Your answer should be the records, restated word for word.

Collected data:
━━━━━━━━━━━━━━━━━━━━

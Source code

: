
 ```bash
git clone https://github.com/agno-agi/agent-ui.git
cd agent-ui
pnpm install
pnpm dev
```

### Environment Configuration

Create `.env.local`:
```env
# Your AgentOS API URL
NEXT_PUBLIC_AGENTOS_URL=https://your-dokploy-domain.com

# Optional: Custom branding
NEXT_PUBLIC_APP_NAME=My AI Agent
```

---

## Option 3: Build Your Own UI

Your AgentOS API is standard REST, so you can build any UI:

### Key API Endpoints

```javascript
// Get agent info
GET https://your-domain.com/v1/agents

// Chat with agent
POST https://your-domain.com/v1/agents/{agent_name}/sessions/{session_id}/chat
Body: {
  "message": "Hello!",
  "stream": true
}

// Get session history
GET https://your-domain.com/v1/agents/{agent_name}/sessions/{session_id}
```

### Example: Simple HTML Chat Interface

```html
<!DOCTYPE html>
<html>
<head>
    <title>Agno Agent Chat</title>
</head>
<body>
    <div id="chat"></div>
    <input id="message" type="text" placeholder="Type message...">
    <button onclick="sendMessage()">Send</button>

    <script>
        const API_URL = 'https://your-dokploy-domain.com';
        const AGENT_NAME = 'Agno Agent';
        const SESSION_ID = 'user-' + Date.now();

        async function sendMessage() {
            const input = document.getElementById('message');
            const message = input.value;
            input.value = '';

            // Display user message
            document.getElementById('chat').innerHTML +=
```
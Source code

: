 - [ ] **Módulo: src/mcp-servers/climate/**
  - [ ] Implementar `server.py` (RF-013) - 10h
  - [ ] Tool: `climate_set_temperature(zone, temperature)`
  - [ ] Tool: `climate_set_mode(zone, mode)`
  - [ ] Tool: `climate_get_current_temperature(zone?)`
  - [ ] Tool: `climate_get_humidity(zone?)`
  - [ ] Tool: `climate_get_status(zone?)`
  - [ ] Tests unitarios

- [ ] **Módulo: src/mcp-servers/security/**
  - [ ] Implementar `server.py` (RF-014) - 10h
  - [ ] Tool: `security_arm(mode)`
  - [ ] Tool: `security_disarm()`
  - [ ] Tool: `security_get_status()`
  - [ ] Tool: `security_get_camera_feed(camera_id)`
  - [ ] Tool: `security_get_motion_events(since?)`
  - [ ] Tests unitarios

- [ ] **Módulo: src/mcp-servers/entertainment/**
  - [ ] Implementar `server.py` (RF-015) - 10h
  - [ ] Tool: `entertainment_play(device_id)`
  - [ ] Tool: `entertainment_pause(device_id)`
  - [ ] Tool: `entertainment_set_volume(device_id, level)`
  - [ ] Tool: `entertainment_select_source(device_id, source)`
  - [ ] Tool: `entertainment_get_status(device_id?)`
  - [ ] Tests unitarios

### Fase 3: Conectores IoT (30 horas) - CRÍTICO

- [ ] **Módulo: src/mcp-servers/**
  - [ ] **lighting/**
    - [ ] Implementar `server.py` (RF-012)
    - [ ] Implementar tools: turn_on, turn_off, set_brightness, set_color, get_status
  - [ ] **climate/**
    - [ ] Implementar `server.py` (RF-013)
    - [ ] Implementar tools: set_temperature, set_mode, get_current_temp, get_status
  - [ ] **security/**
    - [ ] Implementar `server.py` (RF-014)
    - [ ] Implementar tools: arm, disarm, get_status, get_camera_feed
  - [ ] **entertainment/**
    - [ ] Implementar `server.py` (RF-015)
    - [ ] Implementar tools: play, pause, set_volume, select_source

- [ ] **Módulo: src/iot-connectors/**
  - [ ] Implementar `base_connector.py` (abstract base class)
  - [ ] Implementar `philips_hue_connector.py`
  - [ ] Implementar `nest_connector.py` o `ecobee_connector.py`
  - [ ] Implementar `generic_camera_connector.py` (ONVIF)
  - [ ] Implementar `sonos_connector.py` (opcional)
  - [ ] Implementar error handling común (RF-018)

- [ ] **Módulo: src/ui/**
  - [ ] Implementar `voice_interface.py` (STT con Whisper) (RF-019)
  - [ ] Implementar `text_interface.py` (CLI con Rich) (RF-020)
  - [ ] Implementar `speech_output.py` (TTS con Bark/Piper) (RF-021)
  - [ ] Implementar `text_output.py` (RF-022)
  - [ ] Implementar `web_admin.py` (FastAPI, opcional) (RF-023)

━━━━━━━━━━━━━━━━━━━━

OUTPUT OF THE EXERCISE
Source code

:
 ```bash
git clone https://github.com/agno-agi/agent-ui.git
cd agent-ui
pnpm install
pnpm dev
```

### Environment Configuration

Create `.env.local`:
```env
# Your AgentOS API URL
NEXT_PUBLIC_AGENTOS_URL=https://your-dokploy-domain.com

# Optional: Custom branding
NEXT_PUBLIC_APP_NAME=My AI Agent
```

---

## Option 3: Build Your Own UI

Your AgentOS API is standard REST, so you can build any UI:

### Key API Endpoints

```javascript
// Get agent info
GET https://your-domain.com/v1/agents

// Chat with agent
POST https://your-domain.com/v1/agents/{agent_name}/sessions/{session_id}/chat
Body: {
  "message": "Hello!",
  "stream": true
}

// Get session history
GET https://your-domain.com/v1/agents/{agent_name}/sessions/{session_id}
```

### Example: Simple HTML Chat Interface

```html
<!DOCTYPE html>
<html>
<head>
    <title>Agno Agent Chat</title>
</head>
<body>
    <div id="chat"></div>
    <input id="message" type="text" placeholder="Type message...">
    <button onclick="sendMessage()">Send</button>

    <script>
        const API_URL = 'https://your-dokploy-domain.com';
        const AGENT_NAME = 'Agno Agent';
        const SESSION_ID = 'user-' + Date.now();

        async function sendMessage() {
            const input = document.getElementById('message');
            const message = input.value;
            input.value = '';

            // Display user message
            document.getElementById('chat').innerHTML +=
```
Source code

: - [ ] **Módulo: src/mcp-servers/climate/**
  - [ ] Implementar `server.py` (RF-013) - 10h
  - [ ] Tool: `climate_set_temperature(zone, temperature)`
  - [ ] Tool: `climate_set_mode(zone, mode)`
  - [ ] Tool: `climate_get_current_temperature(zone?)`
  - [ ] Tool: `climate_get_humidity(zone?)`
  - [ ] Tool: `climate_get_status(zone?)`
  - [ ] Tests unitarios

- [ ] **Módulo: src/mcp-servers/security/**
  - [ ] Implementar `server.py` (RF-014) - 10h
  - [ ] Tool: `security_arm(mode)`
  - [ ] Tool: `security_disarm()`
  - [ ] Tool: `security_get_status()`
  - [ ] Tool: `security_get_camera_feed(camera_id)`
  - [ ] Tool: `security_get_motion_events(since?)`
  - [ ] Tests unitarios

- [ ] **Módulo: src/mcp-servers/entertainment/**
  - [ ] Implementar `server.py` (RF-015) - 10h
  - [ ] Tool: `entertainment_play(device_id)`
  - [ ] Tool: `entertainment_pause(device_id)`
  - [ ] Tool: `entertainment_set_volume(device_id, level)`
  - [ ] Tool: `entertainment_select_source(device_id, source)`
  - [ ] Tool: `entertainment_get_status(device_id?)`
  - [ ] Tests unitarios

### Fase 3: Conectores IoT (30 horas) - CRÍTICO

- [ ] **Módulo: src/mcp-servers/**
  - [ ] **lighting/**
    - [ ] Implementar `server.py` (RF-012)
    - [ ] Implementar tools: turn_on, turn_off, set_brightness, set_color, get_status
  - [ ] **climate/**
    - [ ] Implementar `server.py` (RF-013)
    - [ ] Implementar tools: set_temperature, set_mode, get_current_temp, get_status
  - [ ] **security/**
    - [ ] Implementar `server.py` (RF-014)
    - [ ] Implementar tools: arm, disarm, get_status, get_camera_feed
  - [ ] **entertainment/**
    - [ ] Implementar `server.py` (RF-015)
    - [ ] Implementar tools: play, pause, set_volume, select_source

- [ ] **Módulo: src/iot-connectors/**
  - [ ] Implementar `base_connector.py` (abstract base class)
  - [ ] Implementar `philips_hue_connector.py`
  - [ ] Implementar `nest_connector.py` o `ecobee_connector.py`
  - [ ] Implementar `generic_camera_connector.py` (ONVIF)
  - [ ] Implementar `sonos_connector.py` (opcional)
  - [ ] Implementar error handling común (RF-018)

- [ ] **Módulo: src/ui/**
  - [ ] Implementar `voice_interface.py` (STT con Whisper) (RF-019)
  - [ ] Implementar `text_interface.py` (CLI con Rich) (RF-020)
  - [ ] Implementar `speech_output.py` (TTS con Bark/Piper) (RF-021)
  - [ ] Implementar `text_output.py` (RF-022)
  - [ ] Implementar `web_admin.py` (FastAPI, opcional) (RF-023)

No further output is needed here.